Monday, April 11 is the deadline for responses to a voluntary Real Estate Roundtable membership survey on a proposed rule issued by the U.S. Securities and Exchange Commission (SEC), above, that would require corporate disclosures of climate-related financial risks. (Roundtable Fact Sheet, March 25)
- The responses will influence The Roundtable’s comments to the SEC about the March 21 proposed rule. (Roundtable Weekly, March 25)
- Roundtable members are encouraged to review The Roundtable’s fact sheet summarizing the SEC’s proposed rule before submitting responses.
- The survey, originally sent on April 1, aims to obtain a high-level understanding of the existing practices and standards used by Roundtable members in assessing and quantifying:
- greenhouse gas (GHG) emissions across portfolios,
- buildings’ electricity use,
- the impact of floods and rising sea levels to real estate assets,
- tenant interactions about these issues, and
- other questions that may require registered companies to report on their climate-related financial risks.

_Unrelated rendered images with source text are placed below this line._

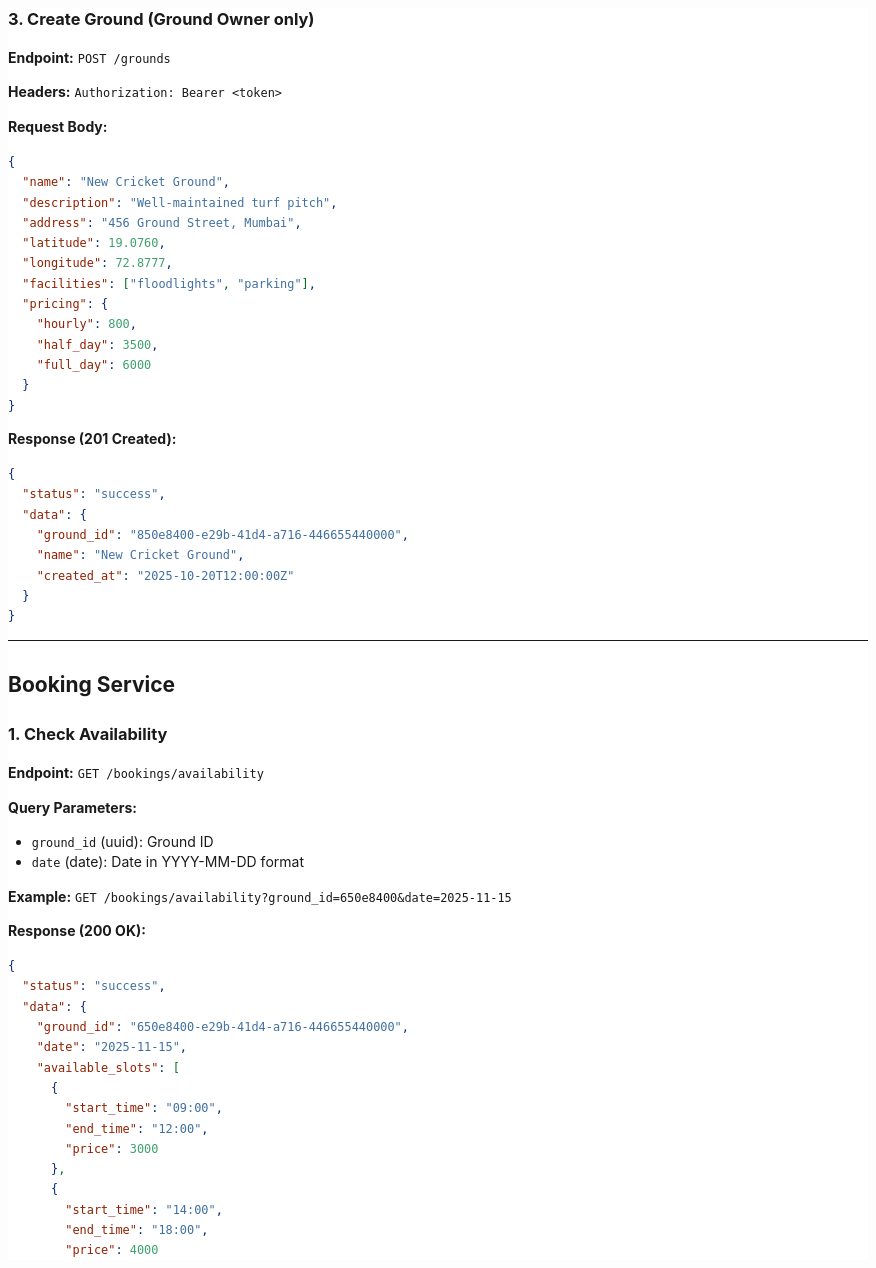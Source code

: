 
### 3. Create Ground (Ground Owner only)

**Endpoint:** `POST /grounds`

**Headers:** `Authorization: Bearer <token>`

**Request Body:**
```json
{
  "name": "New Cricket Ground",
  "description": "Well-maintained turf pitch",
  "address": "456 Ground Street, Mumbai",
  "latitude": 19.0760,
  "longitude": 72.8777,
  "facilities": ["floodlights", "parking"],
  "pricing": {
    "hourly": 800,
    "half_day": 3500,
    "full_day": 6000
  }
}
```

**Response (201 Created):**
```json
{
  "status": "success",
  "data": {
    "ground_id": "850e8400-e29b-41d4-a716-446655440000",
    "name": "New Cricket Ground",
    "created_at": "2025-10-20T12:00:00Z"
  }
}
```

---

## Booking Service

### 1. Check Availability

**Endpoint:** `GET /bookings/availability`

**Query Parameters:**
- `ground_id` (uuid): Ground ID
- `date` (date): Date in YYYY-MM-DD format

**Example:** `GET /bookings/availability?ground_id=650e8400&date=2025-11-15`

**Response (200 OK):**
```json
{
  "status": "success",
  "data": {
    "ground_id": "650e8400-e29b-41d4-a716-446655440000",
    "date": "2025-11-15",
    "available_slots": [
      {
        "start_time": "09:00",
        "end_time": "12:00",
        "price": 3000
      },
      {
        "start_time": "14:00",
        "end_time": "18:00",
        "price": 4000
```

- The proposed SEC rule has no immediate effect. If it is finalized, the action could have a significant impact on the real estate industry, requiring all SEC registered companies to report on climate-related risks through annual 10-Ks and additional filings. (SEC News Release | Proposed Rule | Fact Sheet, March 22)
- If any Roundtable member has questions about the survey, please contact Roundtable Senior Vice President and Counsel, Duane Desiderio.
Policymakers & SEC Regulation
- Several Senate Democrats support a more stringent SEC climate disclosure rule, including Elizabeth Warren and Edward Markey of Massachusetts. (Politico, April 5 and Markey news release, March 21)
- Senator Joe Manchin (D-WV), chairman of the Senate Committee on Energy and Natural Resources, sent a letter to Commission Chairman Gary Gensler on April 4 outlining his concerns with the 506-page proposed SEC rule.
- A group of 19 Senate Republicans from the Senate Environment and Public Works (EPW) and Banking committees expressed their opposition to the SEC proposal in an April 5 letter to Gensler.
- While some opposition to the SEC’s proposed rule is mounting in Congress, particularly from the GOP, the Biden Administration is nonetheless expected to push forward with a final rule that could be issued later this year.
The Roundtable’s Sustainability Policy Advisory Committee (SPAC) will convene a working group that will review the SEC’s proposed climate rule and our comment letter response to the Commission.